#### Exercise instructions
Find all lines in the records that include the word "textbf", and copy them out.

Source texts of formatted documents
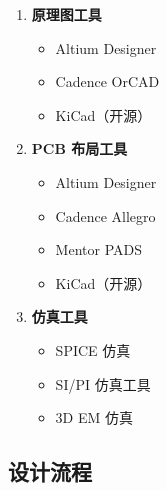 \begin{enumerate}
  \item \textbf{原理图工具}
    \begin{itemize}
      \item Altium Designer
      \item Cadence OrCAD
      \item KiCad（开源）
    \end{itemize}

  \item \textbf{PCB 布局工具}
    \begin{itemize}
      \item Altium Designer
      \item Cadence Allegro
      \item Mentor PADS
      \item KiCad（开源）
    \end{itemize}

  \item \textbf{仿真工具}
    \begin{itemize}
      \item SPICE 仿真
      \item SI/PI 仿真工具
      \item 3D EM 仿真
    \end{itemize}
\end{enumerate}

\subsection{设计流程}

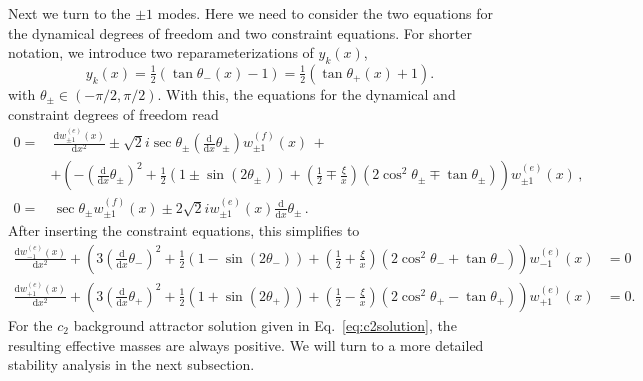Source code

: Next we turn to the $\pm 1$ modes. Here we need to consider the two equations for the dynamical degrees of freedom and two constraint equations. For shorter notation, we introduce two reparameterizations of $y_k(x)$, 
\begin{equation}
y_k(x)=\tfrac{1}{2}\left(\tan\theta_{-}(x)-1\right)=\tfrac{1}{2}\left(\tan\theta_{+}(x)+1\right).
\end{equation}
with $\theta_\pm \in (- \pi/2, \pi/2)$. With this, the equations for the dynamical and constraint degrees of freedom read
\begin{align}
0 = & \, \frac{\textrm{d} w^{(e)}_{\pm1}(x)}{\textrm{d}x^2} \pm \sqrt{2}  i \sec \theta_{\pm}\left( \tfrac{\textrm{d}}{\textrm{d}x}\theta_{\pm}\right) w^{(f)}_{\pm1}(x) \,  + \nonumber \\
& +\left(-\left(\tfrac{\textrm{d}}{\textrm{d}x}\theta_{\pm}\right)^{2}+\tfrac{1}{2}\left(1\pm\sin(2\theta_{\pm})\right)+\left(\frac{1}{2}\mp\frac{\xi}{x}\right)\left(2\cos^{2}\theta_{\pm}\mp\tan\theta_{\pm}\right)\right) w^{(e)}_{\pm1}(x) \,, \nonumber \\
0 = & \, \sec \theta_{\pm} w^{(f)}_{\pm1}(x) \pm 2 \sqrt{2}  i w^{(e)}_{\pm1}(x) \tfrac{\textrm{d}}{\textrm{d}x}\theta_{\pm}  \,.
\end{align}
After inserting the constraint equations, this simplifies to
\begin{align}
 \frac{\textrm{d} w^{(e)}_{-1}(x)}{\textrm{d}x^2}+\left(3\left(\tfrac{\textrm{d}}{\textrm{d}x}\theta_{-}\right)^{2}+\tfrac{1}{2}\left(1-\sin(2\theta_{-})\right)+\left(\frac{1}{2}+\frac{\xi}{x}\right)\left(2\cos^{2}\theta_{-}+\tan\theta_{-}\right)\right)w^{(e)}_{-1}(x) & =0 \nonumber \\
  \frac{\textrm{d} w^{(e)}_{+1}(x)}{\textrm{d}x^2}+\left(3\left(\tfrac{\textrm{d}}{\textrm{d}x}\theta_{+}\right)^{2}+\tfrac{1}{2}\left(1+\sin(2\theta_{+})\right)+\left(\frac{1}{2}-\frac{\xi}{x}\right)\left(2\cos^{2}\theta_{+}-\tan\theta_{+}\right)\right) w^{(e)}_{+1}(x) & =0.
  \label{eq:pm1mode}
\end{align}
For the $c_2$ background attractor solution given in Eq.~\eqref{eq:c2solution}, the resulting effective masses are always positive. We will turn to a more detailed stability analysis in the next subsection.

#### Problem solution
  \item \textbf{原理图工具}
  \item \textbf{PCB 布局工具}
  \item \textbf{仿真工具}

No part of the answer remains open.